Work item ▸
Look through the records below for the line holding "- **L4 - National". Write it out exactly, with each following line through the line holding "2. **For Educators**: Utilize".

Listed records ▸
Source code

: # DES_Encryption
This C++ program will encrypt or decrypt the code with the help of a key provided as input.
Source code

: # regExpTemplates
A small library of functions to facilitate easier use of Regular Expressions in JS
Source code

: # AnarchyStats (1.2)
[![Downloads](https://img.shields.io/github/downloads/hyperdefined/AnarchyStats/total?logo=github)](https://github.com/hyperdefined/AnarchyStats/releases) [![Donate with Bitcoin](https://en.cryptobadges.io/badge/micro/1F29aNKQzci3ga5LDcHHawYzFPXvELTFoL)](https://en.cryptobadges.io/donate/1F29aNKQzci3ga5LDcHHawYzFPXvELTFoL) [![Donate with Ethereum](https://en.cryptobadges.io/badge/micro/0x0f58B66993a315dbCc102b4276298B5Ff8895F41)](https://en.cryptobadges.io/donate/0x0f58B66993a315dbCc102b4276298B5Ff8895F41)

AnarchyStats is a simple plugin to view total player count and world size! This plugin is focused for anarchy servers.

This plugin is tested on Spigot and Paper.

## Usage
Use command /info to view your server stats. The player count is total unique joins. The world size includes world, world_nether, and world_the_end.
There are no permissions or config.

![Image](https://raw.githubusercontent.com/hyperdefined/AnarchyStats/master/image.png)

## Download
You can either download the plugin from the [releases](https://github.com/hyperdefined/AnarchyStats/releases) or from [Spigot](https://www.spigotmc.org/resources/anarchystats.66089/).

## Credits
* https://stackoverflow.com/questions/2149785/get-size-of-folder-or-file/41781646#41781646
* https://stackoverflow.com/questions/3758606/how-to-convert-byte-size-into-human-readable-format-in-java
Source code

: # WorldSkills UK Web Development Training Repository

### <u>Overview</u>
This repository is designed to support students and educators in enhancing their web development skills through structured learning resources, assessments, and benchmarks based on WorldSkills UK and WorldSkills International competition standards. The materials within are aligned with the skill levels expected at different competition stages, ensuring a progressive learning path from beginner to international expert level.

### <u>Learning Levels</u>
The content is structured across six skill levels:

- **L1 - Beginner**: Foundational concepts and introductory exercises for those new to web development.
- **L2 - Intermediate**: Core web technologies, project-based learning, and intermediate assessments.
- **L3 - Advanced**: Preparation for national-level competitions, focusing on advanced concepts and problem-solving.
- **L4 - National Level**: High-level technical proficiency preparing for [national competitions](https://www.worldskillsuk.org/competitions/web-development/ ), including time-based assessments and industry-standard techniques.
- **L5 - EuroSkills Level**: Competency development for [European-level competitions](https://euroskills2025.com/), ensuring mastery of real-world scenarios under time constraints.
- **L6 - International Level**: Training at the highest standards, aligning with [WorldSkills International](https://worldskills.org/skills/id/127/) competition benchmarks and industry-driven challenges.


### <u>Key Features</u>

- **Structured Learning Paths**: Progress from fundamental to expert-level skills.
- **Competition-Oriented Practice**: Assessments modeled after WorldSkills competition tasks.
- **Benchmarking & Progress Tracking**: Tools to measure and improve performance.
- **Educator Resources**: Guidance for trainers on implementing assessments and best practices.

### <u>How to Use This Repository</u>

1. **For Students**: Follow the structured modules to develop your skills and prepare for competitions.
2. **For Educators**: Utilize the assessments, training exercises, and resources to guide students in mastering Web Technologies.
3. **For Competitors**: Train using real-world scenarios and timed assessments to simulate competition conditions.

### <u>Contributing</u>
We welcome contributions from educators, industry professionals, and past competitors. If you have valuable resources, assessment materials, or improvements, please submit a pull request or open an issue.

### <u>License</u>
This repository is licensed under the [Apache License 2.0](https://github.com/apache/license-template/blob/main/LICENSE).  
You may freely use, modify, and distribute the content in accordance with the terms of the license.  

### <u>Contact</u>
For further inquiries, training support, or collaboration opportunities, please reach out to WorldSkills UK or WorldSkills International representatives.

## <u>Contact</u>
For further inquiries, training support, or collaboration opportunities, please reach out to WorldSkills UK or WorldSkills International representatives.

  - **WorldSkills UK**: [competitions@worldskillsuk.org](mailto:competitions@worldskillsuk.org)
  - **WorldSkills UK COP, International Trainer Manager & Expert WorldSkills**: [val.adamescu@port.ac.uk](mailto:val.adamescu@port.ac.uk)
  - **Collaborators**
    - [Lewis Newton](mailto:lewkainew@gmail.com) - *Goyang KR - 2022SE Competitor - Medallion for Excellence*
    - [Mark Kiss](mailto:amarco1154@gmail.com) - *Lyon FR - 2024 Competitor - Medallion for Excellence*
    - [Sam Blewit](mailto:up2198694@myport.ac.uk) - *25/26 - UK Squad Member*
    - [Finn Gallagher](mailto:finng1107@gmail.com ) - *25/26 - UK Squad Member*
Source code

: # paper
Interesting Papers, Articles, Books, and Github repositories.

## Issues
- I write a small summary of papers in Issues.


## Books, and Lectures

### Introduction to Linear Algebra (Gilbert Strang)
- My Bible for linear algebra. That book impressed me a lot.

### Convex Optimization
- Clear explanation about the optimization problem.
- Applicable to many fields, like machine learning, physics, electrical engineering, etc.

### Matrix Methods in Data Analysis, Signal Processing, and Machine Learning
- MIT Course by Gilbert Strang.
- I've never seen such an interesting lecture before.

Solution ▸
- **L4 - National Level**: High-level technical proficiency preparing for [national competitions](https://www.worldskillsuk.org/competitions/web-development/ ), including time-based assessments and industry-standard techniques.
- **L5 - EuroSkills Level**: Competency development for [European-level competitions](https://euroskills2025.com/), ensuring mastery of real-world scenarios under time constraints.
- **L6 - International Level**: Training at the highest standards, aligning with [WorldSkills International](https://worldskills.org/skills/id/127/) competition benchmarks and industry-driven challenges.


### <u>Key Features</u>

- **Structured Learning Paths**: Progress from fundamental to expert-level skills.
- **Competition-Oriented Practice**: Assessments modeled after WorldSkills competition tasks.
- **Benchmarking & Progress Tracking**: Tools to measure and improve performance.
- **Educator Resources**: Guidance for trainers on implementing assessments and best practices.

### <u>How to Use This Repository</u>

1. **For Students**: Follow the structured modules to develop your skills and prepare for competitions.
2. **For Educators**: Utilize the assessments, training exercises, and resources to guide students in mastering Web Technologies.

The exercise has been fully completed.